In which lines of the data does the string "small" appear? Copy every one.

- - - -

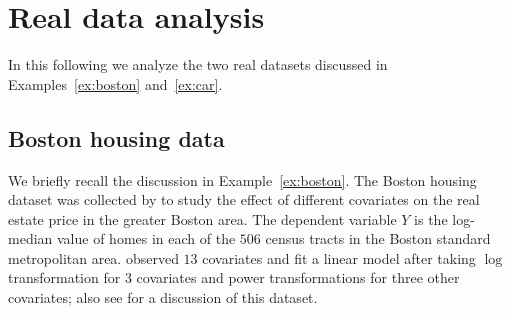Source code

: {\section{Real data analysis} %
\label{sec:real_data_analysis}


In this following we analyze the two real datasets discussed in Examples~\ref{ex:boston} and~\ref{ex:car}.

\subsection{Boston housing data}\label{sec:boston}


We briefly recall the discussion in Example~\ref{ex:boston}. The Boston housing dataset was collected by \cite{harrison1978hedonic} to study the effect of different covariates on the real estate price in the greater Boston area. The dependent variable $Y$ is the  log-median value of homes in each of the $506$ census tracts in the Boston standard metropolitan area. \citet{harrison1978hedonic} observed $13$ covariates and fit a linear model after taking $\log$ transformation for $3$ covariates and power transformations for three other covariates; also see \cite{MR2589322} for a discussion of this dataset.


}
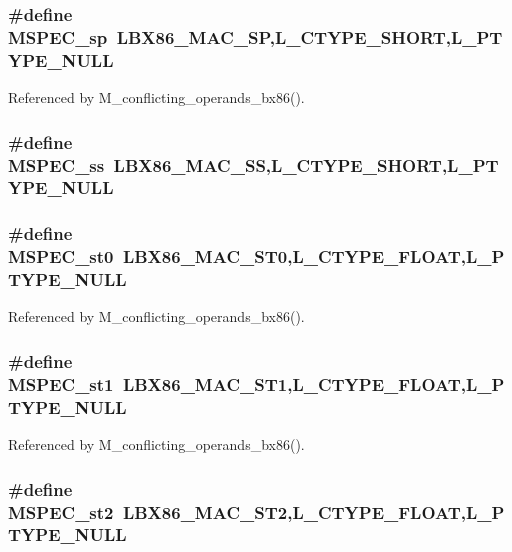 \subsubsection{\setlength{\rightskip}{0pt plus 5cm}\#define MSPEC\_\-sp~LBX86\_\-MAC\_\-SP,L\_\-CTYPE\_\-SHORT,L\_\-PTYPE\_\-NULL}\label{ml__bx86_8c_a484e005a0c35176d36aeb9e346cf7ab}




Referenced by M\_\-conflicting\_\-operands\_\-bx86().
\subsubsection{\setlength{\rightskip}{0pt plus 5cm}\#define MSPEC\_\-ss~LBX86\_\-MAC\_\-SS,L\_\-CTYPE\_\-SHORT,L\_\-PTYPE\_\-NULL}\label{ml__bx86_8c_0b79c88d529457b1c1d4395df628c1f1}


\subsubsection{\setlength{\rightskip}{0pt plus 5cm}\#define MSPEC\_\-st0~LBX86\_\-MAC\_\-ST0,L\_\-CTYPE\_\-FLOAT,L\_\-PTYPE\_\-NULL}\label{ml__bx86_8c_892689deedf2ca58b954bcb21d63eb92}




Referenced by M\_\-conflicting\_\-operands\_\-bx86().
\subsubsection{\setlength{\rightskip}{0pt plus 5cm}\#define MSPEC\_\-st1~LBX86\_\-MAC\_\-ST1,L\_\-CTYPE\_\-FLOAT,L\_\-PTYPE\_\-NULL}\label{ml__bx86_8c_00e3462fd9d7d53f5cf98ba5d0bc5846}




Referenced by M\_\-conflicting\_\-operands\_\-bx86().
\subsubsection{\setlength{\rightskip}{0pt plus 5cm}\#define MSPEC\_\-st2~LBX86\_\-MAC\_\-ST2,L\_\-CTYPE\_\-FLOAT,L\_\-PTYPE\_\-NULL}\label{ml__bx86_8c_74c8bc50a54a62984754db884958e5a6}




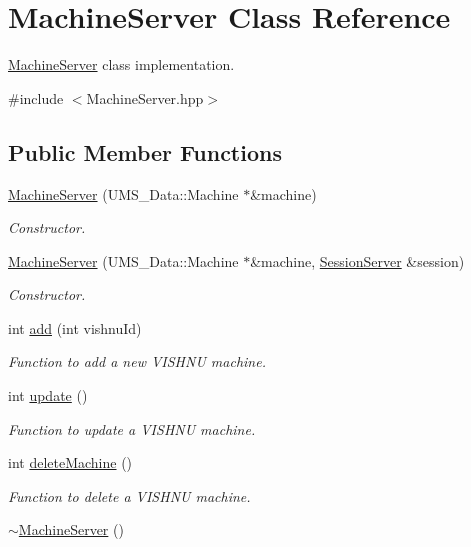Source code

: \hypertarget{classMachineServer}{
\section{MachineServer Class Reference}
\label{classMachineServer}
}


\hyperlink{classMachineServer}{MachineServer} class implementation.  




{\ttfamily \#include $<$MachineServer.hpp$>$}

\subsection*{Public Member Functions}
\begin{DoxyCompactItemize}
\item 
\hyperlink{classMachineServer_a067dab7512c1882721579dea892a5f8c}{MachineServer} (UMS\_\-Data::Machine $\ast$\&machine)
\begin{DoxyCompactList}\small\item\em Constructor. \item\end{DoxyCompactList}\item 
\hyperlink{classMachineServer_ac65f4c23f95852a0725a0561b276f383}{MachineServer} (UMS\_\-Data::Machine $\ast$\&machine, \hyperlink{classSessionServer}{SessionServer} \&session)
\begin{DoxyCompactList}\small\item\em Constructor. \item\end{DoxyCompactList}\item 
int \hyperlink{classMachineServer_a9b8152eefc63abc02a3d15419ce91dd6}{add} (int vishnuId)
\begin{DoxyCompactList}\small\item\em Function to add a new VISHNU machine. \item\end{DoxyCompactList}\item 
int \hyperlink{classMachineServer_a06dcfd04b484d41b54554978c45b73c8}{update} ()
\begin{DoxyCompactList}\small\item\em Function to update a VISHNU machine. \item\end{DoxyCompactList}\item 
int \hyperlink{classMachineServer_a0efa7bde46c67e38e973705363c3d8a1}{deleteMachine} ()
\begin{DoxyCompactList}\small\item\em Function to delete a VISHNU machine. \item\end{DoxyCompactList}\item 
\hypertarget{classMachineServer_a03bf79f9afe40bcc63212b03b0eef81a}{
\hyperlink{classMachineServer_a03bf79f9afe40bcc63212b03b0eef81a}{$\sim$MachineServer} ()}
\label{classMachineServer_a03bf79f9afe40bcc63212b03b0eef81a}


\end{DoxyCompactItemize}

- - - -

→ Response area:
\begin{DoxyCompactList}\small\item\em Constructor. \item\end{DoxyCompactList}\item 
\begin{DoxyCompactList}\small\item\em Constructor. \item\end{DoxyCompactList}\item 
\begin{DoxyCompactList}\small\item\em Function to add a new VISHNU machine. \item\end{DoxyCompactList}\item 
\begin{DoxyCompactList}\small\item\em Function to update a VISHNU machine. \item\end{DoxyCompactList}\item 
\begin{DoxyCompactList}\small\item\em Function to delete a VISHNU machine. \item\end{DoxyCompactList}\item 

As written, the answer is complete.